U.S. Bank Trust National Ass'n v. Woodward
Opinion
NOTICE 2025 IL App (5th) 250019-U NOTICE Decision filed 09/09/25. The This order was filed under text of this decision may be NO. 5-25-0019 Supreme Court Rule 23 and is changed or corrected prior to not precedent except in the the filing of a Petition for IN THE limited circumstances allowed Rehearing or the disposition of under Rule 23(e)(1). the same.
APPELLATE COURT OF ILLINOIS FIFTH DISTRICT ______________________________________________________________________________ U.S. BANK TRUST NATIONAL ASSOCIATION, ) Appeal from the Not in Its Individual Capacity But Solely as Owner ) Circuit Court of Trustee for RCF 2 Acquisition Trust c/o ) Champaign County.
U.S. Bank Trust National Association, ) ) Plaintiff-Appellee, ) ) v. ) No. 18-CH-56 ) BRANDI WOODWARD, a/k/a Brandi N. ) Woodward; TIMBERLINE VALLEY ) SUBDIVISION HOMEOWNERS ASSOCIATION; ) UNKNOWN OWNERS AND NON-RECORD ) CLAIMANTS; UNKNOWN OCCUPANTS, ) ) Defendants ) Honorable ) Jason M. Bohm, (Latif Akbar Khan, Intervenor-Appellant). ) Judge, presiding. ______________________________________________________________________________ JUSTICE VAUGHAN delivered the judgment of the court.
Justice Boie concurred in the judgment.
Justice Cates specially concurred.
ORDER ¶1 Held: The trial court’s denials of intervenor’s petition to intervene and request for additional time to obtain counsel are affirmed where the trial court’s rulings were not abuses of discretion.
¶2 Intervenor, Latif Khan, appeals the trial court’s denial of his petition to intervene and motion for additional time to obtain counsel. For the following reasons, we affirm.
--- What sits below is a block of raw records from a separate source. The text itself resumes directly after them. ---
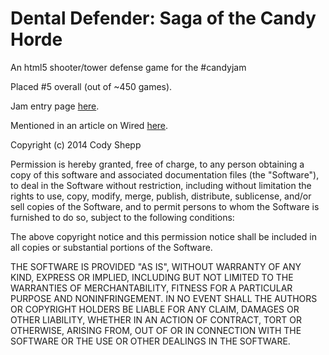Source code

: Dental Defender: Saga of the Candy Horde
========

An html5 shooter/tower defense game for the #candyjam


Placed #5 overall (out of ~450 games).

Jam entry page [here](http://cas002.itch.io/dental-defenders-saga-of-the-candy-horde).


Mentioned in an article on Wired [here](http://www.wired.com/underwire/2014/02/candy-crush/).



Copyright (c) 2014 Cody Shepp

Permission is hereby granted, free of charge, to any person obtaining a copy of this software and associated documentation files (the "Software"), to deal in the Software without restriction, including without limitation the rights to use, copy, modify, merge, publish, distribute, sublicense, and/or sell copies of the Software, and to permit persons to whom the Software is furnished to do so, subject to the following conditions:

The above copyright notice and this permission notice shall be included in all copies or substantial portions of the Software.

THE SOFTWARE IS PROVIDED "AS IS", WITHOUT WARRANTY OF ANY KIND, EXPRESS OR IMPLIED, INCLUDING BUT NOT LIMITED TO THE WARRANTIES OF MERCHANTABILITY, FITNESS FOR A PARTICULAR PURPOSE AND NONINFRINGEMENT. IN NO EVENT SHALL THE AUTHORS OR COPYRIGHT HOLDERS BE LIABLE FOR ANY CLAIM, DAMAGES OR OTHER LIABILITY, WHETHER IN AN ACTION OF CONTRACT, TORT OR OTHERWISE, ARISING FROM, OUT OF OR IN CONNECTION WITH THE SOFTWARE OR THE USE OR OTHER DEALINGS IN THE SOFTWARE.
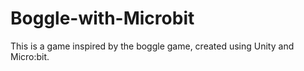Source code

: # Boggle-with-Microbit
This is a game inspired by the boggle game, created using Unity and Micro:bit.
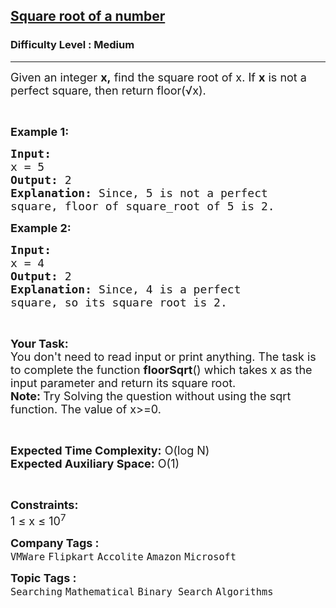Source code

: <h2><a href="https://practice.geeksforgeeks.org/problems/square-root/1?page=1&difficulty[]=1&category[]=Searching&sortBy=submissions">Square root of a number</a></h2><h3>Difficulty Level : Medium</h3><hr><div class="problems_problem_content__Xm_eO"><p><span style="font-size:18px">Given an integer <strong>x,</strong>&nbsp;find the square root of x. If <strong>x</strong> is not a perfect square, then return floor(√x).</span></p>

<p>&nbsp;</p>

<p><span style="font-size:18px"><strong>Example 1:</strong></span></p>

<pre><span style="font-size:18px"><strong>Input:
</strong>x = 5
<strong>Output: </strong>2<strong>
Explanation: </strong>Since, 5 is not a perfect 
square, floor of square_root of 5 is 2.</span>
</pre>

<p><span style="font-size:18px"><strong>Example 2:</strong></span></p>

<pre><span style="font-size:18px"><strong>Input:
</strong>x = 4
<strong>Output: </strong>2<strong>
Explanation: </strong>Since, 4 is a perfect 
square, so its square root is 2.</span></pre>

<p>&nbsp;</p>

<p><span style="font-size:18px"><strong>Your Task:</strong><br>
You don't need to read input or print anything.&nbsp;The task is to complete the function <strong>floorSqrt</strong>() which takes x as the input parameter and&nbsp;return its square root.<br>
<strong>Note: </strong>Try Solving the question without using the sqrt function.&nbsp;The value of x&gt;=0.</span></p>

<p>&nbsp;</p>

<p><span style="font-size:18px"><strong>Expected Time Complexity:</strong>&nbsp;O(log N)<br>
<strong>Expected Auxiliary Space:</strong>&nbsp;O(1)</span></p>

<p>&nbsp;</p>

<p><span style="font-size:18px"><strong>Constraints:</strong></span><br>
<span style="font-size:18px">1 ≤ x ≤ 10<sup>7</sup></span></p>
</div><p><span style=font-size:18px><strong>Company Tags : </strong><br><code>VMWare</code>&nbsp;<code>Flipkart</code>&nbsp;<code>Accolite</code>&nbsp;<code>Amazon</code>&nbsp;<code>Microsoft</code>&nbsp;<br><p><span style=font-size:18px><strong>Topic Tags : </strong><br><code>Searching</code>&nbsp;<code>Mathematical</code>&nbsp;<code>Binary Search</code>&nbsp;<code>Algorithms</code>&nbsp;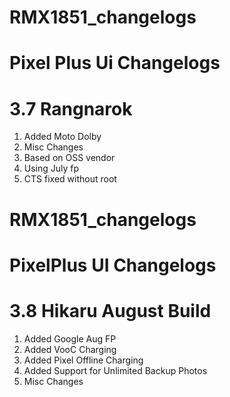 # RMX1851_changelogs
# Pixel Plus Ui Changelogs
# 3.7 Rangnarok

1. Added Moto Dolby
2. Misc Changes
3. Based on OSS vendor
4. Using July fp
4. CTS fixed without root





# RMX1851_changelogs
# PixelPlus UI Changelogs
# 3.8 Hikaru August Build

1. Added Google Aug FP
2. Added VooC Charging
3. Added Pixel Offline Charging
4. Added Support for Unlimited Backup Photos
5. Misc Changes




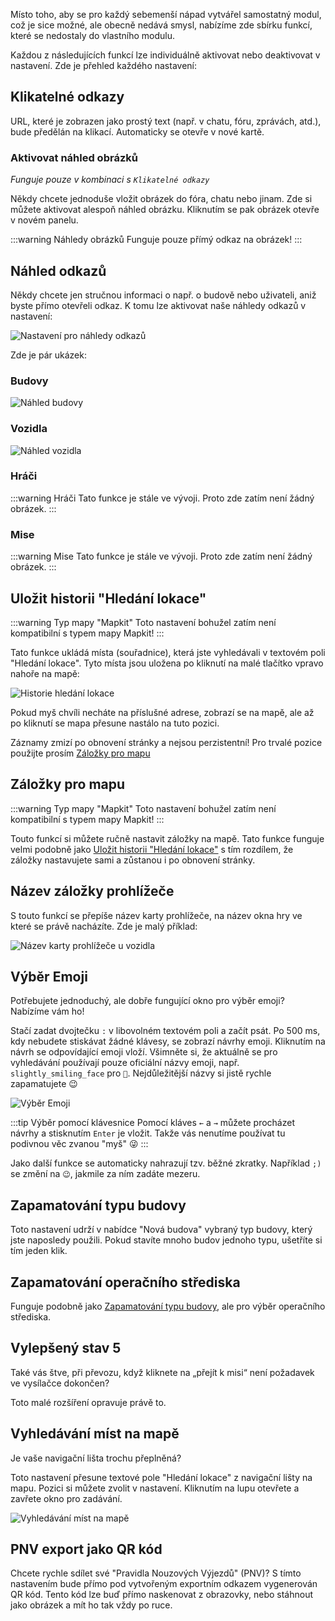 Místo toho, aby se pro každý sebemenší nápad vytvářel samostatný modul, což je sice možné, ale obecně nedává smysl, nabízíme zde sbírku funkcí, které se nedostaly do vlastního modulu.

Každou z následujících funkcí lze individuálně aktivovat nebo deaktivovat v nastavení. Zde je přehled každého nastavení:

## Klikatelné odkazy

URL, které je zobrazen jako prostý text (např. v chatu, fóru, zprávách, atd.), bude předělán na klikací. Automaticky se otevře v nové kartě.

### Aktivovat náhled obrázků
*Funguje pouze v kombinaci s `Klikatelné odkazy`*

Někdy chcete jednoduše vložit obrázek do fóra, chatu nebo jinam.
Zde si můžete aktivovat alespoň náhled obrázku.
Kliknutím se pak obrázek otevře v novém panelu.

:::warning Náhledy obrázků
Funguje pouze přímý odkaz na obrázek!
:::

## Náhled odkazů

Někdy chcete jen stručnou informaci o např. o budově nebo uživateli, aniž byste přímo otevřeli odkaz. 
K tomu lze aktivovat naše náhledy odkazů v nastavení:

![Nastavení pro náhledy odkazů](./linkPreview_setting.png)

Zde je pár ukázek:

### Budovy

![Náhled budovy](./linkPreview_building.png)

### Vozidla

![Náhled vozidla](./linkPreview_vehicle.png)

### Hráči

:::warning Hráči
Tato funkce je stále ve vývoji. Proto zde zatím není žádný obrázek.
:::

### Mise

:::warning Mise
Tato funkce je stále ve vývoji. Proto zde zatím není žádný obrázek.
:::

## Uložit historii "Hledání lokace"

:::warning Typ mapy "Mapkit"
Toto nastavení bohužel zatím není kompatibilní s typem mapy Mapkit!
:::

Tato funkce ukládá místa (souřadnice), která jste vyhledávali v textovém poli "Hledání lokace". Tyto místa jsou uložena po kliknutí na malé tlačítko vpravo nahoře na mapě:

![Historie hledání lokace](./mapUndo.png)

Pokud myš chvíli necháte na příslušné adrese, zobrazí se na mapě, ale až po kliknutí se mapa přesune nastálo na tuto pozici.

<!-- markdownlint-disable link-fragments -->

Záznamy zmizí po obnovení stránky a nejsou perzistentní! Pro trvalé pozice použijte prosím [Záložky pro mapu](#záložky-pro-mapu)

<!-- markdownlint-enable link-fragments -->

## Záložky pro mapu

:::warning Typ mapy "Mapkit"
Toto nastavení bohužel zatím není kompatibilní s typem mapy Mapkit!
:::

<!-- markdownlint-disable link-fragments -->

Touto funkcí si můžete ručně nastavit záložky na mapě.
Tato funkce funguje velmi podobně jako [Uložit historii "Hledání lokace"](#uložit-historii-hledání-lokace) s tím rozdílem, že záložky nastavujete sami a zůstanou i po obnovení stránky.

<!-- markdownlint-enable link-fragments -->

## Název záložky prohlížeče

S touto funkcí se přepíše název karty prohlížeče, na název okna hry ve které se právě nacházíte. Zde je malý příklad:

![Název karty prohlížeče u vozidla](./browsertitle.png)

## Výběr Emoji

Potřebujete jednoduchý, ale dobře fungující okno pro výběr emoji? Nabízíme vám ho!

Stačí zadat dvojtečku `:` v libovolném textovém poli a začít psát. Po 500 ms, kdy nebudete stiskávat žádné klávesy, se zobrazí návrhy emoji. Kliknutím na návrh se odpovídající emoji vloží. 
Všimněte si, že aktuálně se pro vyhledávání používají pouze oficiální názvy emoji, např. `slightly_smiling_face` pro `🙂`. 
Nejdůležitější názvy si jistě rychle zapamatujete 😉

![Výběr Emoji](./emojipicker.png)

:::tip Výběr pomocí klávesnice
Pomocí kláves `←` a `→` můžete procházet návrhy a stisknutím `Enter` je vložit. Takže vás nenutíme používat tu podivnou věc zvanou "myš" 😜
:::

Jako další funkce se automaticky nahrazují tzv. běžné zkratky. Například `;)` se změní na `😉`, jakmile za ním zadáte mezeru.

## Zapamatování typu budovy

Toto nastavení udrží v nabídce "Nová budova" vybraný typ budovy, který jste naposledy použili. Pokud stavíte mnoho budov jednoho typu, ušetříte si tím jeden klik.

## Zapamatování operačního střediska

<!-- markdownlint-disable link-fragments -->

Funguje podobně jako [Zapamatování typu budovy](#zapamatování-typu-budovy), ale pro výběr operačního střediska.

<!-- markdownlint-enable link-fragments -->

## Vylepšený stav 5

Také vás štve, při převozu, když kliknete na „přejít k misi“ není požadavek ve vysílačce dokončen?

Toto malé rozšíření opravuje právě to.

## Vyhledávání míst na mapě

Je vaše navigační lišta trochu přeplněná?

Toto nastavení přesune textové pole "Hledání lokace" z navigační lišty na mapu. Pozici si můžete zvolit v nastavení. Kliknutím na lupu otevřete a zavřete okno pro zadávání.

![Vyhledávání míst na mapě](./mapsearch.png)

## PNV export jako QR kód

Chcete rychle sdílet své "Pravidla Nouzových Výjezdů" (PNV)? S tímto nastavením bude přímo pod vytvořeným exportním odkazem vygenerován QR kód. 
Tento kód lze buď přímo naskenovat z obrazovky, nebo stáhnout jako obrázek a mít ho tak vždy po ruce.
¶3 BACKGROUND ¶4 On March 5, 2018, PHH Mortgage Corporation (PHH Mortgage) filed a complaint to foreclose mortgage on defendants Brandi Woodward and Timberline Valley Subdivision Homeowners Association as well as unknown owners, non-record claimants, and unknown occupants. Copies of the subject mortgage and promissory note were attached to the complaint. In addition to the complaint, PHH Mortgage also filed an “affidavit as to unknown owners and non- record claimants [and] unknown occupants,” which was defined to include “any other entity or person who claim[ed] an interest” in the property securing the mortgage. Brandi was served on March 13, 2018. The treasurer of the homeowners association was served on March 27, 2018.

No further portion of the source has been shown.